Os cinco membros permanentes do Conselho de Segurança, que podiam ter vetado o nome de António Guterres, também o fizeram, com maior ou menor entusiasmo. António Guterres declarou publicamente que os EUA, a China e a França foram os seus maiores apoiantes, mas do Reino Unido ouviu pelas suas “qualidades e experiência” para “guiar a ONU nos muitos desafios” e da Rússia por ser alguém “que fala com toda a gente, ouve toda a gente e diz aquilo que pensa.”

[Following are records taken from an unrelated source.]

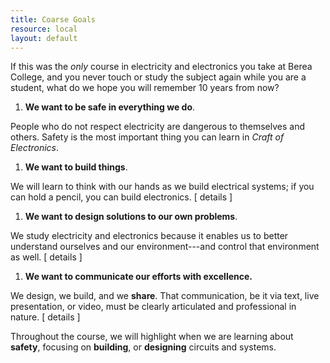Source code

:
 ```yaml
---
title: Coarse Goals
resource: local
layout: default
---
```


If this was the *only* course in electricity and electronics you take at Berea College, and you never touch or study the subject again while you are a student, what do we hope you will remember 10 years from now?

1. **We want to be safe in everything we do**. <br/>
  
  People who do not respect electricity are dangerous to themselves and others. Safety is the most important thing you can learn in *Craft of Electronics*.
  
1. **We want to build things**. <br/>
  
  We will learn to think with our hands as we build electrical systems; if you can hold a pencil, you can build electronics. [ details ]

1. **We want to design solutions to our own problems**. <br/>
  
  We study electricity and electronics because it enables us to better understand ourselves and our environment---and control that environment as well. [ details ]

1. **We want to communicate our efforts with excellence.** <br/>

  We design, we build, and we **share**. That communication, be it via text, live presentation, or video, must be clearly articulated and professional in nature. [ details ]

Throughout the course, we will highlight when we are learning about **safety**, focusing on **building**, or **designing** circuits and systems.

E as cerca de 750 ONG de todo o mundo reunidas na campanha “1 por 7 mil milhões” consideraram que a indicação de António Guterres “é uma vitória da transparência pela qual tanto lutamos”. A reacção internacional à escolha de António Guterres, por conseguinte, acabou por ser um manifesto de união.

Ban Ki-moon

António Guterres foi confirmado Secretário-Geral das Nações Unidas, precisamente, dez anos depois de o seu antecessor, Ban Ki-moon, ter sido eleito ao cargo.
Analistas referem que Ban Ki-moon deixa muitas promessas por cumprir, sobretudo no que a reformas diz respeito, mas também vitórias relevantes nos dossiers do nuclear e das alterações climáticas. Críticos o consideram “o pior Secretário-Geral de sempre, com pouco carisma e fuga das decisões difíceis”, mas os apoiantes definem-no como “hábil negociador que liderou com estabilidade uma década complexa.
”O Movimento dos Não-Alinhados e o Grupo dos 77 (países em desenvolvimento) acusam Ban Ki-moon de “acomodar os interesses dos Estados Unidos e os desejos das nações mais ricas.”
A Síria chegou mesmo a acusar o Secretário-Geral da ONU de “se afastar” da Carta das Nações Unidas e que no seu mandato a organização “afastou-se do seu papel de procurar soluções para os problemas internacionais e não conseguiu resolver qualquer conflito”.
Analistas são unânimes em afirmar que o antigo chefe da diplomacia sul-coreana não conseguiu fazer esquecer o seu antecessor, o ghanense Koffi Annan, e que o seu mandato fica marcado por uma “liderança discreta” em que “a inércia se sobrepôs ao papel da ONU.”
Um artigo do jornal britânico “The Telegraph” refere que, provavelmente, o mundo não vai ter saudades de Ban Ki-moon quando este deixar o cargo, porque dos dez anos à frente da organização, o líder cessante da ONU pouco mudou o sistema interno da organização, apesar de contínuas promessas de reformas.
Ban Ki-moon, o líder cessante das Nações Unidas, pode orgulhar-se de algumas vitórias, entre as quais a assinatura dos Acordos de Paris para o combate às alterações climáticas, que o próprio qualificou de a sua maior conquista, conclui o jornal “The Telegraph”.